Data records section start
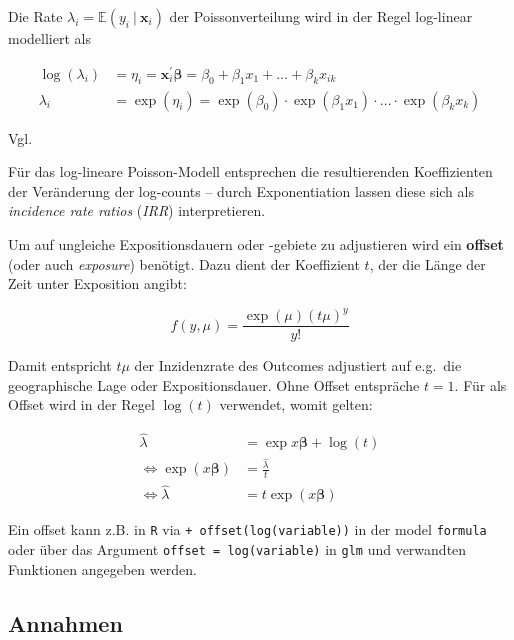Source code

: \documentclass[ngerman,a4paper,]{scrartcl}
\theoremstyle{definition}
\theoremstyle{definition}
\theoremstyle{definition}
\theoremstyle{remark}
\begin{document}
Die Rate \(\lambda_i = \mathbb{E}(y_i\ |\ \mathbf{x}_i)\) der Poissonverteilung wird in der Regel log-linear modelliert als

\begin{align*}
  \log(\lambda_i) &= \eta_i 
    = \mathbf{x}_i^\prime \boldsymbol{\beta} 
    = \beta_0 + \beta_1 x_1 + \ldots + \beta_k x_{ik} \\
  \lambda_i &= \exp(\eta_i) 
    = \exp(\beta_0) \cdot \exp(\beta_1 x_1) \cdot \ldots \cdot \exp(\beta_k x_k)
\end{align*}

Vgl. \citet{fahrmeirRegressionModelleMethoden2009}

Für das log-lineare Poisson-Modell entsprechen die resultierenden Koeffizienten der Veränderung der log-counts -- durch Exponentiation lassen diese sich als \emph{incidence rate ratios} (\emph{IRR}) interpretieren.

Um auf ungleiche Expositionsdauern oder -gebiete zu adjustieren wird ein \textbf{offset} (oder auch \emph{exposure}) benötigt. Dazu dient der Koeffizient \(t\), der die Länge der Zeit unter Exposition angibt:

\begin{equation}
f(y, \mu) = \frac{\exp(\mu) (t \mu)^y}{y!}
\end{equation}

Damit entspricht \(t \mu\) der Inzidenzrate des Outcomes adjustiert auf e.g.~die geographische Lage oder Expositionsdauer. Ohne Offset entspräche \(t = 1\).
Für als Offset wird in der Regel \(\log(t)\) verwendet, womit gelten:

\begin{align*}
\hat{\lambda} &= \exp{x \boldsymbol{\beta} + \log(t)} \\
\Leftrightarrow \exp(x \boldsymbol{\beta}) &= \frac{\hat{\lambda}}{t} \\
\Leftrightarrow \hat{\lambda} &= t \exp(x \boldsymbol{\beta})
\end{align*}

Ein offset kann z.B. in \texttt{R} via \texttt{+\ offset(log(variable))} in der model \texttt{formula} oder über das Argument \texttt{offset\ =\ log(variable)} in \texttt{glm} und verwandten Funktionen angegeben werden.

\hypertarget{annahmen}{%
\subsection{Annahmen}\label{annahmen}}
\end{document}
Data records section end
_To do_.
Set down the data above exactly as written. Omit the pictures.

_Written response_.
Source code

: \documentclass[ngerman,a4paper,]{scrartcl}
\theoremstyle{definition}
\theoremstyle{definition}
\theoremstyle{definition}
\theoremstyle{remark}
\begin{document}
Die Rate \(\lambda_i = \mathbb{E}(y_i\ |\ \mathbf{x}_i)\) der Poissonverteilung wird in der Regel log-linear modelliert als

\begin{align*}
  \log(\lambda_i) &= \eta_i 
    = \mathbf{x}_i^\prime \boldsymbol{\beta} 
    = \beta_0 + \beta_1 x_1 + \ldots + \beta_k x_{ik} \\
  \lambda_i &= \exp(\eta_i) 
    = \exp(\beta_0) \cdot \exp(\beta_1 x_1) \cdot \ldots \cdot \exp(\beta_k x_k)
\end{align*}

Vgl. \citet{fahrmeirRegressionModelleMethoden2009}

Für das log-lineare Poisson-Modell entsprechen die resultierenden Koeffizienten der Veränderung der log-counts -- durch Exponentiation lassen diese sich als \emph{incidence rate ratios} (\emph{IRR}) interpretieren.

Um auf ungleiche Expositionsdauern oder -gebiete zu adjustieren wird ein \textbf{offset} (oder auch \emph{exposure}) benötigt. Dazu dient der Koeffizient \(t\), der die Länge der Zeit unter Exposition angibt:

\begin{equation}
f(y, \mu) = \frac{\exp(\mu) (t \mu)^y}{y!}
\end{equation}

Damit entspricht \(t \mu\) der Inzidenzrate des Outcomes adjustiert auf e.g.~die geographische Lage oder Expositionsdauer. Ohne Offset entspräche \(t = 1\).
Für als Offset wird in der Regel \(\log(t)\) verwendet, womit gelten:

\begin{align*}
\hat{\lambda} &= \exp{x \boldsymbol{\beta} + \log(t)} \\
\Leftrightarrow \exp(x \boldsymbol{\beta}) &= \frac{\hat{\lambda}}{t} \\
\Leftrightarrow \hat{\lambda} &= t \exp(x \boldsymbol{\beta})
\end{align*}

Ein offset kann z.B. in \texttt{R} via \texttt{+\ offset(log(variable))} in der model \texttt{formula} oder über das Argument \texttt{offset\ =\ log(variable)} in \texttt{glm} und verwandten Funktionen angegeben werden.

\hypertarget{annahmen}{%
\subsection{Annahmen}\label{annahmen}}
\end{document}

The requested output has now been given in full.